Neuroferritinopathy is an autosomal dominant, adult-onset disorder characterized by the deposition of iron and ferritin in the brain and a decreased level of serum ferritin. The disease is caused by mutations of the gene encoding ferritin light chain polypeptide. Seven pathogenic mutations have so far been reported, and two of the mutations were found in Japanese families. The mutations are predicted to affect tertiary structure and stability of the ferritin light chain polypeptide and may cause inappropriate iron release from feritin polymers. The excess iron may cause oxidative stress and lead to cell and tissue damage. The typical clinical features are dystonia and involuntary movement. Some patients may present cerebellar ataxia and cognitive decline. The clinical features appear to be restricted to the nervous system. The variety of MRI findings including T2 hypointense lesions reflecting iron deposits, cystic degeneration of the basal ganglia, and cortical atrophy are characteristic of neuroferritinopathy. Iron depletion therapy by iron chelation in symptomatic patients has not been shown to be beneficial. Recent study shows the iron deposition in neuroferritinopathy begins in early childhood before symptomatic presentation. This finding suggests the importance of early intervention of therapy.
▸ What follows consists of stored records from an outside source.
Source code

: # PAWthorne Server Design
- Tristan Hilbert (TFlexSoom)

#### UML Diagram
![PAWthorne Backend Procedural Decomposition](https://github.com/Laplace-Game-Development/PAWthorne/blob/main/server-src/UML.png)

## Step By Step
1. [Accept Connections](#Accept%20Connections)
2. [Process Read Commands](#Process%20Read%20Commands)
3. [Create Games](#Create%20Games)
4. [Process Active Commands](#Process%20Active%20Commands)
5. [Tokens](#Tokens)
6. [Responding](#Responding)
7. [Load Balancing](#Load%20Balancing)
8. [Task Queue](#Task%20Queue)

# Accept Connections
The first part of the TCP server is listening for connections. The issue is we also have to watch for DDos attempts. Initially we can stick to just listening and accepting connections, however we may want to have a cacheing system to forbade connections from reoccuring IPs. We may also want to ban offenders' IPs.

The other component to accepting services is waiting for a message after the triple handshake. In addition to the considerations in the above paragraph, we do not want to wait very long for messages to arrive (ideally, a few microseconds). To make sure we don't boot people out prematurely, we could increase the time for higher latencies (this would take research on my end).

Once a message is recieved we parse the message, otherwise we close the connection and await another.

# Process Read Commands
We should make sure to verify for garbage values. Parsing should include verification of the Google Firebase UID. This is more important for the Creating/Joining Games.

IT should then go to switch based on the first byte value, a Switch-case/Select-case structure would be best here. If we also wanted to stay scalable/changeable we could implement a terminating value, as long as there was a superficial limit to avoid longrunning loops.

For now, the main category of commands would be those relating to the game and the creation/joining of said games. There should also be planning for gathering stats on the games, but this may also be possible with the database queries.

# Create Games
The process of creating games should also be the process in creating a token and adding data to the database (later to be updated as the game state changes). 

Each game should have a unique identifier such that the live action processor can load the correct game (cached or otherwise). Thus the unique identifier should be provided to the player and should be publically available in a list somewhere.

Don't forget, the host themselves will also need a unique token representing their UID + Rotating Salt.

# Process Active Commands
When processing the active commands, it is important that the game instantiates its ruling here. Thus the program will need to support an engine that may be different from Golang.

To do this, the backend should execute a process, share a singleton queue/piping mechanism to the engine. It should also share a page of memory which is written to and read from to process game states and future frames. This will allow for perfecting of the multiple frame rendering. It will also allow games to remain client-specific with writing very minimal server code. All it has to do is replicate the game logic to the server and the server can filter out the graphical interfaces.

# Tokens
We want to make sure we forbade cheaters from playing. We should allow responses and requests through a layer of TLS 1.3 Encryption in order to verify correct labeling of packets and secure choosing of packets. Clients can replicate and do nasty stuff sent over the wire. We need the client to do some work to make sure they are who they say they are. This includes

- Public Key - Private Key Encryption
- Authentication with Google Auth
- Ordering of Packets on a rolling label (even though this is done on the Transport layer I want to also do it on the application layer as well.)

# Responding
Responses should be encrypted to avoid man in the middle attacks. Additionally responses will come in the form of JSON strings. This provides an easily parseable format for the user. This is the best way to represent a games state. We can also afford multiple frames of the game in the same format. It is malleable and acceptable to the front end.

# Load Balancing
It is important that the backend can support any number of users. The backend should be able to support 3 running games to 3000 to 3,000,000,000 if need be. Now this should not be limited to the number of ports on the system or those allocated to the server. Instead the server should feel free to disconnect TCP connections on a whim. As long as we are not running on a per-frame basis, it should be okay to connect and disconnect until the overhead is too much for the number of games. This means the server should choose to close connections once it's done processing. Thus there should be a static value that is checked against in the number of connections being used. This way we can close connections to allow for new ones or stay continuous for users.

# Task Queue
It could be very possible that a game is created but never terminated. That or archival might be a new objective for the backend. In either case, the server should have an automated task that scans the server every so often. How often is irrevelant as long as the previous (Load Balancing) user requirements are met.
Some fundamental technical aspects of magnetic resonance imaging (MRI) in evaluation of iron deposition were discussed. MRI is an imaging modality sensitive to iron deposition of the brain tissue. T2 weighted imaging (T2WI), T2* weighted imaging (T2*WI), and susceptibility-weighted imaging (SWI) are particularly available for this purpose. They are different in sensitivity and availability, and should be used in the right places respectively. Susceptibility to iron deposition is also dependent on the strength of static magnetic field, which should be taken into account in the interpretation of the images.